TASK MATERIAL:
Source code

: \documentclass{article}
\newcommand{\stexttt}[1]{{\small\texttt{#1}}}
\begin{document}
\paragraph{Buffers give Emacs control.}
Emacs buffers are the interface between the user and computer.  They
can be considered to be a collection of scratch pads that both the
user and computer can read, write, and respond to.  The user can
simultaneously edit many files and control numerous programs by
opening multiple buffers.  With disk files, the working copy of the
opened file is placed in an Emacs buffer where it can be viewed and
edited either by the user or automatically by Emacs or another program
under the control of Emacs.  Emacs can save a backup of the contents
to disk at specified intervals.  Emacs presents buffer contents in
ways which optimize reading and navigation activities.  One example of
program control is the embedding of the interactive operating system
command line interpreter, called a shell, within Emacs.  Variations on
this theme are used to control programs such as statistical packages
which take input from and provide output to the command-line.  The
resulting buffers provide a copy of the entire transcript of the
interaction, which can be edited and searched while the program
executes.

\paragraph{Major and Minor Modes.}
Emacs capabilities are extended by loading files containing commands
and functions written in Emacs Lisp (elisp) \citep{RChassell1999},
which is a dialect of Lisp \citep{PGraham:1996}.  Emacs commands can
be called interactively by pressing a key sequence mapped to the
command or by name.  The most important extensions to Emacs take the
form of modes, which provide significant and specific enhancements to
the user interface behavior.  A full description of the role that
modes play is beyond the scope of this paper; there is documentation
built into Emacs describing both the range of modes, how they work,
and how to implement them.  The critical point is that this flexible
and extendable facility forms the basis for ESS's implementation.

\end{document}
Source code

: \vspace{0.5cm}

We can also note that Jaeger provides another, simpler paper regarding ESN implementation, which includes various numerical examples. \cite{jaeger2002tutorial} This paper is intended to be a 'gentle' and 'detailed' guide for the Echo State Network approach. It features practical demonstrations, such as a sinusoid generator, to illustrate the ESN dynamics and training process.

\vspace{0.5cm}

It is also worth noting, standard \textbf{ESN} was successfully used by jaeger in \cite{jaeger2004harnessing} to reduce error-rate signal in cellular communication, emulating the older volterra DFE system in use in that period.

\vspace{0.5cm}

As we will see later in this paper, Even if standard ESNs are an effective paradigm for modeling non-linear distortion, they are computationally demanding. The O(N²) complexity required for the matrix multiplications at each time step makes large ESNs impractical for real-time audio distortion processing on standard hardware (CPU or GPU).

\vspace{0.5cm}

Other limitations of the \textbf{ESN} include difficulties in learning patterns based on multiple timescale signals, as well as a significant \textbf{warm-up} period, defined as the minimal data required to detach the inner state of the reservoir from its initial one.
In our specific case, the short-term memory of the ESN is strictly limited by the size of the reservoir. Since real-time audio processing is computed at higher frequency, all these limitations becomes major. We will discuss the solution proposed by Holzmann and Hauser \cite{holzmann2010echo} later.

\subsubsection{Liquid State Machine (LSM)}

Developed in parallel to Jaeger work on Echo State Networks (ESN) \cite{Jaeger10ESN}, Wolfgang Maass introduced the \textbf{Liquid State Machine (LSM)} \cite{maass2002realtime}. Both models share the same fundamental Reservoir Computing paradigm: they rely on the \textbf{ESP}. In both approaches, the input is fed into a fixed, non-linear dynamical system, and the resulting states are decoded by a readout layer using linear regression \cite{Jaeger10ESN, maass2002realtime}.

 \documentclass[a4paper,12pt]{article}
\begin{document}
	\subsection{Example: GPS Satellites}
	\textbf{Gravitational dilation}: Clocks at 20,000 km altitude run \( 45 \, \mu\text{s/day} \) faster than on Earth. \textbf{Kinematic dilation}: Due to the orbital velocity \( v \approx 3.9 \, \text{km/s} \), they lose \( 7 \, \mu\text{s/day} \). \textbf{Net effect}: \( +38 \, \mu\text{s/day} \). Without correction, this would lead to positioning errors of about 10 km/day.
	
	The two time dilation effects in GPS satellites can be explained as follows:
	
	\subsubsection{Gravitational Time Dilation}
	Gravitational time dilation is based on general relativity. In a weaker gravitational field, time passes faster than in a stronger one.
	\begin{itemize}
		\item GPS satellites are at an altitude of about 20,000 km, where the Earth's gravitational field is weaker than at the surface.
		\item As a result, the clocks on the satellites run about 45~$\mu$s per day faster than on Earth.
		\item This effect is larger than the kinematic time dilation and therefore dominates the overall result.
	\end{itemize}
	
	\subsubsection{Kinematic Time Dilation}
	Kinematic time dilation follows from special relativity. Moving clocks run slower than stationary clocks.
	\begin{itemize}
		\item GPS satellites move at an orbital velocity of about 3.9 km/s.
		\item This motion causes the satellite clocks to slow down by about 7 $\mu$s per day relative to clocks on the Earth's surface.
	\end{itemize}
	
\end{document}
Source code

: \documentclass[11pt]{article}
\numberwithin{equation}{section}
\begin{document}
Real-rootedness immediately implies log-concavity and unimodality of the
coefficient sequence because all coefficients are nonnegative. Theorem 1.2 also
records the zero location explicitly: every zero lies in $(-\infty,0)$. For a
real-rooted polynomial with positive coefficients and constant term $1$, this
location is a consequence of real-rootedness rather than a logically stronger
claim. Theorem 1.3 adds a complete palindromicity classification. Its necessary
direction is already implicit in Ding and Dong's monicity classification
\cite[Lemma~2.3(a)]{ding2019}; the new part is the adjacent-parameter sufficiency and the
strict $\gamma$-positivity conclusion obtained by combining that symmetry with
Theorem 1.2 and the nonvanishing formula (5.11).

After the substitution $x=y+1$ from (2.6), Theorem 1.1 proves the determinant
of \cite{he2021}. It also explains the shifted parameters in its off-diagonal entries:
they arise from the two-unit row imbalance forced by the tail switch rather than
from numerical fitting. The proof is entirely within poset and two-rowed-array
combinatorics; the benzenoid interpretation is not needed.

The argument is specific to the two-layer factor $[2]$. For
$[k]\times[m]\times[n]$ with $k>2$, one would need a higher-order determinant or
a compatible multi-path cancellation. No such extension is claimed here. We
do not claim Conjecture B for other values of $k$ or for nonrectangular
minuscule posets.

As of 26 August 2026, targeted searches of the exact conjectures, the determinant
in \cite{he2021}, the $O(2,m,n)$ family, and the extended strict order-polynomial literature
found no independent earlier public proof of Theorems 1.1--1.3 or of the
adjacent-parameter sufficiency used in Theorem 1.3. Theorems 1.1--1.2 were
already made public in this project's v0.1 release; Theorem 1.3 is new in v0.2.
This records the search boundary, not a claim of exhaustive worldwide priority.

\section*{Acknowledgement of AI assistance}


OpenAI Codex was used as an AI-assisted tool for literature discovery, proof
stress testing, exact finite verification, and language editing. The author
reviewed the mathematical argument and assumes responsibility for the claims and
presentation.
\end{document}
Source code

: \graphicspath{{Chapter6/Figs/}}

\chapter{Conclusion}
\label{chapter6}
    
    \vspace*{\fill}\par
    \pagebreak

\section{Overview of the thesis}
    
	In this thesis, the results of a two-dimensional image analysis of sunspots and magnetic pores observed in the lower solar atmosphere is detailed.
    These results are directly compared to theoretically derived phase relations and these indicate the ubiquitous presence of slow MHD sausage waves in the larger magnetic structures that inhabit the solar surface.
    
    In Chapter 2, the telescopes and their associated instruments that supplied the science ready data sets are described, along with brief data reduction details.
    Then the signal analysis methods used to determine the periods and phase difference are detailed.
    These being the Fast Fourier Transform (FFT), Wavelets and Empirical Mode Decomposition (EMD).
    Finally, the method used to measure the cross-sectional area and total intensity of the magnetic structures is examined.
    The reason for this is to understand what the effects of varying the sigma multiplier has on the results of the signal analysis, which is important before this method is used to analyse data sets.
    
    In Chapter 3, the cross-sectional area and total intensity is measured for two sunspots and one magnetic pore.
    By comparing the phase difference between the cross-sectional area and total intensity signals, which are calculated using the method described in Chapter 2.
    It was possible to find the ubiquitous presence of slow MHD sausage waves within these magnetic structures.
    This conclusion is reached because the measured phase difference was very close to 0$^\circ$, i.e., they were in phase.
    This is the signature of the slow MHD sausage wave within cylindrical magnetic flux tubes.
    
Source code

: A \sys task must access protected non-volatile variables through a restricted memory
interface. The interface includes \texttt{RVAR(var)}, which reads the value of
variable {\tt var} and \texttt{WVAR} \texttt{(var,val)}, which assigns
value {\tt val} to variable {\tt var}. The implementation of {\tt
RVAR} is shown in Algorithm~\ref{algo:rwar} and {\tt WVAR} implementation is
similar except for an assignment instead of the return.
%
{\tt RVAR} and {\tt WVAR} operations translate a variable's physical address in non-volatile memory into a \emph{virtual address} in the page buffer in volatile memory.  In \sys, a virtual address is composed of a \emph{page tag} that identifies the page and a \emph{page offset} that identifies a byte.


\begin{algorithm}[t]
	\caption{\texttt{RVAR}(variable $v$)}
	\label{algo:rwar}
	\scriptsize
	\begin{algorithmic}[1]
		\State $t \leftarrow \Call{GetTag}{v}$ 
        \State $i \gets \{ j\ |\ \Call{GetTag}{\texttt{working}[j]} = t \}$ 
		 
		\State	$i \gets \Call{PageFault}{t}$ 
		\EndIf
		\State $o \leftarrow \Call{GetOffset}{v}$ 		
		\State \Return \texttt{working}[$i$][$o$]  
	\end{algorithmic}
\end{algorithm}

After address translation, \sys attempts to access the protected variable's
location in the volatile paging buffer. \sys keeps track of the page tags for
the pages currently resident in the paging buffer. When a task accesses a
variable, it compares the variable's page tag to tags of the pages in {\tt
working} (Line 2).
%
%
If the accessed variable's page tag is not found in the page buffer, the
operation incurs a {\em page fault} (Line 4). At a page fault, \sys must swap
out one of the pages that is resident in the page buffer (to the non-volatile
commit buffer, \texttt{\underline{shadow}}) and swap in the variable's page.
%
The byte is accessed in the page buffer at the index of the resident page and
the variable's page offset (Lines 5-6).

TASK OBJECTIVE:
Extract, please, the lines from the start of the entries above through the one with "under the control", both included, reproducing each exactly and adding nothing.

EXERCISE OUTPUT:
Source code

: \documentclass{article}
\newcommand{\stexttt}[1]{{\small\texttt{#1}}}
\begin{document}
\paragraph{Buffers give Emacs control.}
Emacs buffers are the interface between the user and computer.  They
can be considered to be a collection of scratch pads that both the
user and computer can read, write, and respond to.  The user can
simultaneously edit many files and control numerous programs by
opening multiple buffers.  With disk files, the working copy of the
opened file is placed in an Emacs buffer where it can be viewed and
edited either by the user or automatically by Emacs or another program
under the control of Emacs.  Emacs can save a backup of the contents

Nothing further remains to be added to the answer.